◆ **Required action**
Among the records below, find each line that includes the string "example" and copy it.

[Records excerpted from a collection]

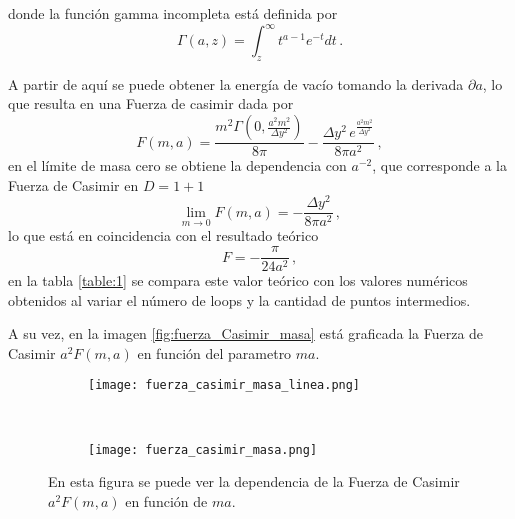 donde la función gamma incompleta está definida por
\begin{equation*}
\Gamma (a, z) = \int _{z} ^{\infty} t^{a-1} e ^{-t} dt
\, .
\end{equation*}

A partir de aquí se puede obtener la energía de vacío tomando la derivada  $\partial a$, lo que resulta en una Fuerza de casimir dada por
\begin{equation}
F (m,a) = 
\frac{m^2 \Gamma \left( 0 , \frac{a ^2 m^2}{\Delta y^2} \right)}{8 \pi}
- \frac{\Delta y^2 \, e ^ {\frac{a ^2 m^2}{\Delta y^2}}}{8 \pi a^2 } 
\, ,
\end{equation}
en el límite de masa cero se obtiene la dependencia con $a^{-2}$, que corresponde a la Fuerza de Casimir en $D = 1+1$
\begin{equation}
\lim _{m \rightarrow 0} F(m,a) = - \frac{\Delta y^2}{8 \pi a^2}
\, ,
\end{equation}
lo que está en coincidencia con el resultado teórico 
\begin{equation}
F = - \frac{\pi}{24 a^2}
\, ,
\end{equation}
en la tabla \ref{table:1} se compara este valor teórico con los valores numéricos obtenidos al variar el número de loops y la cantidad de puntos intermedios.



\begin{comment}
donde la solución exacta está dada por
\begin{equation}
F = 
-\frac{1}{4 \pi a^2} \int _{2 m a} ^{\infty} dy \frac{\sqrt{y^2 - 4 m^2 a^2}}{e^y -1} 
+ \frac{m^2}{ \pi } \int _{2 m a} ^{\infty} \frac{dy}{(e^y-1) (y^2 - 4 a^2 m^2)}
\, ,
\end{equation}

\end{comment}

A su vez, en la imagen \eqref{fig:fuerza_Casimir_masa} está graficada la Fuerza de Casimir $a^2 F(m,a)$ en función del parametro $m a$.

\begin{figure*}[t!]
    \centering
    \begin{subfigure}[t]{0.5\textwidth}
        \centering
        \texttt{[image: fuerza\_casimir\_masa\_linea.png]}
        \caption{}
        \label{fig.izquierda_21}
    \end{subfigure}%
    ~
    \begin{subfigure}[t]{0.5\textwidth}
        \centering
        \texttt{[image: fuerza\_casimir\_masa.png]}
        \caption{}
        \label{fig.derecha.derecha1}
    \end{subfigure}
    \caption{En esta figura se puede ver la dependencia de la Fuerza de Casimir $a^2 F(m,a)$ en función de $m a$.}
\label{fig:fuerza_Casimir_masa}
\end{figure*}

==

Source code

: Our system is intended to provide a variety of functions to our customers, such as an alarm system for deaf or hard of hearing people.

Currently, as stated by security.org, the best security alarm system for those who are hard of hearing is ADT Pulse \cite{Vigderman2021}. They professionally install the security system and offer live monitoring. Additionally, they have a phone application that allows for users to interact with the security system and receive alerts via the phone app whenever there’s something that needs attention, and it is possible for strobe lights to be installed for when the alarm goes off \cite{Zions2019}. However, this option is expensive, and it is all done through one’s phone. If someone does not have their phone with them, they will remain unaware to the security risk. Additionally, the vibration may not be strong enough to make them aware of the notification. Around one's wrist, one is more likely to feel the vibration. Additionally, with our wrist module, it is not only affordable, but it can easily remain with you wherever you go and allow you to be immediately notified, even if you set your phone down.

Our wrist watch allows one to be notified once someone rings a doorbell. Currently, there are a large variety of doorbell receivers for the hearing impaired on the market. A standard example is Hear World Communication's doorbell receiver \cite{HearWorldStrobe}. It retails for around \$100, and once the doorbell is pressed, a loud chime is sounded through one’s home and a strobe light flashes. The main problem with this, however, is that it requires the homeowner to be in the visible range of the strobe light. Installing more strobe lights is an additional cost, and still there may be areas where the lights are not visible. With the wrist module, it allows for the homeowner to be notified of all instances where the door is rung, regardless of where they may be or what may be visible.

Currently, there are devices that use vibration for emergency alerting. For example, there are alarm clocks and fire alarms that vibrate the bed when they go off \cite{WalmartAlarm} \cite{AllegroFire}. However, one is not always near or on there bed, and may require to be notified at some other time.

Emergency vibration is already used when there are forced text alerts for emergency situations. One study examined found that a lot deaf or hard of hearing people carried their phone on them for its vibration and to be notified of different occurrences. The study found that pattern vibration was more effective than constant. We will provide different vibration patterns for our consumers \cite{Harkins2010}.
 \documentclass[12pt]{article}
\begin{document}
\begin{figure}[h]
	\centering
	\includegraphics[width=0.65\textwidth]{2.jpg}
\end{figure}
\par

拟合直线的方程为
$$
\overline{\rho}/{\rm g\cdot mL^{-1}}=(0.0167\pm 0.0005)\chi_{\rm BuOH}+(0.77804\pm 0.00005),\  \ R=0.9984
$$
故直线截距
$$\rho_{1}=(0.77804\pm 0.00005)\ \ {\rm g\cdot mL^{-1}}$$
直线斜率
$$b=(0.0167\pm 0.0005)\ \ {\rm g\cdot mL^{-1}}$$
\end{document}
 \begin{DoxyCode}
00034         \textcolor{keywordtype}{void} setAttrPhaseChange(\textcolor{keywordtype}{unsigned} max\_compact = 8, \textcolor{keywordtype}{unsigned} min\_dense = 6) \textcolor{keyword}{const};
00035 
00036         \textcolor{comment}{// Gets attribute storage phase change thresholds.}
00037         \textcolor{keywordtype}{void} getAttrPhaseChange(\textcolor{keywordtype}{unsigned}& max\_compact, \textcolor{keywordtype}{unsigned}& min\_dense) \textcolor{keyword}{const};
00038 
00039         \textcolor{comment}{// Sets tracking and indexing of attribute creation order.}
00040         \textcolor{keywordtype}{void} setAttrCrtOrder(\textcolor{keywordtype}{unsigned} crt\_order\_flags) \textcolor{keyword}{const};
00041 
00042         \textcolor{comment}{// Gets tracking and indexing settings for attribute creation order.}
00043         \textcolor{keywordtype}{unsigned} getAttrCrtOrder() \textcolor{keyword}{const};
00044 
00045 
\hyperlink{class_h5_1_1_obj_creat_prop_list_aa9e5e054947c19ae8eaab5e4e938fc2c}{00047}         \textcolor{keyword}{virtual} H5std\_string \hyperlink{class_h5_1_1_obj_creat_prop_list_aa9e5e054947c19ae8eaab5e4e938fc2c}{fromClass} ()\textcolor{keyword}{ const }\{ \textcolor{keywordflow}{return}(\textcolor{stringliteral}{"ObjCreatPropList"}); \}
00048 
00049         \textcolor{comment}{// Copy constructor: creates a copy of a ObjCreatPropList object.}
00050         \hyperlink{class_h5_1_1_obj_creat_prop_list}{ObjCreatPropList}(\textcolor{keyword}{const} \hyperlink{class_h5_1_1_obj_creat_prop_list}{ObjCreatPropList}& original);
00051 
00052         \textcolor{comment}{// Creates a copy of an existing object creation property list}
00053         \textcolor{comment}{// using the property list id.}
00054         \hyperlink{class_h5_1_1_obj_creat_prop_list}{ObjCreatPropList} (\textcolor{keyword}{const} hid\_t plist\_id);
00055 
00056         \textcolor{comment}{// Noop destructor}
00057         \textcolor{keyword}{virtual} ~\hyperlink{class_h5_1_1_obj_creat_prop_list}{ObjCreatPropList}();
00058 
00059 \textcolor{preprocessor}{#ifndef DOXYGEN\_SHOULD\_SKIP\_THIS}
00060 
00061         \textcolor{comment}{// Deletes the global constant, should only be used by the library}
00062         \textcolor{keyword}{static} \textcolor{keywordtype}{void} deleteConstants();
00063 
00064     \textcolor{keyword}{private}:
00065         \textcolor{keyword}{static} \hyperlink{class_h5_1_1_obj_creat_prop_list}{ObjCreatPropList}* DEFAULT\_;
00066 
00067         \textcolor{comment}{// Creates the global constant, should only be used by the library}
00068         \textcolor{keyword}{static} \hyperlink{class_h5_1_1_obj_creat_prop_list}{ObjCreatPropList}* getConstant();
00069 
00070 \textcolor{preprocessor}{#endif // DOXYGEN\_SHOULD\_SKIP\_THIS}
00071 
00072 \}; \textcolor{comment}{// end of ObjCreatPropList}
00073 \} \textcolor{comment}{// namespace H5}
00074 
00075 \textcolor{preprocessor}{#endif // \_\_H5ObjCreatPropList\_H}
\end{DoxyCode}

◆ **Result of the task**
Our wrist watch allows one to be notified once someone rings a doorbell. Currently, there are a large variety of doorbell receivers for the hearing impaired on the market. A standard example is Hear World Communication's doorbell receiver \cite{HearWorldStrobe}. It retails for around \$100, and once the doorbell is pressed, a loud chime is sounded through one’s home and a strobe light flashes. The main problem with this, however, is that it requires the homeowner to be in the visible range of the strobe light. Installing more strobe lights is an additional cost, and still there may be areas where the lights are not visible. With the wrist module, it allows for the homeowner to be notified of all instances where the door is rung, regardless of where they may be or what may be visible.
Currently, there are devices that use vibration for emergency alerting. For example, there are alarm clocks and fire alarms that vibrate the bed when they go off \cite{WalmartAlarm} \cite{AllegroFire}. However, one is not always near or on there bed, and may require to be notified at some other time.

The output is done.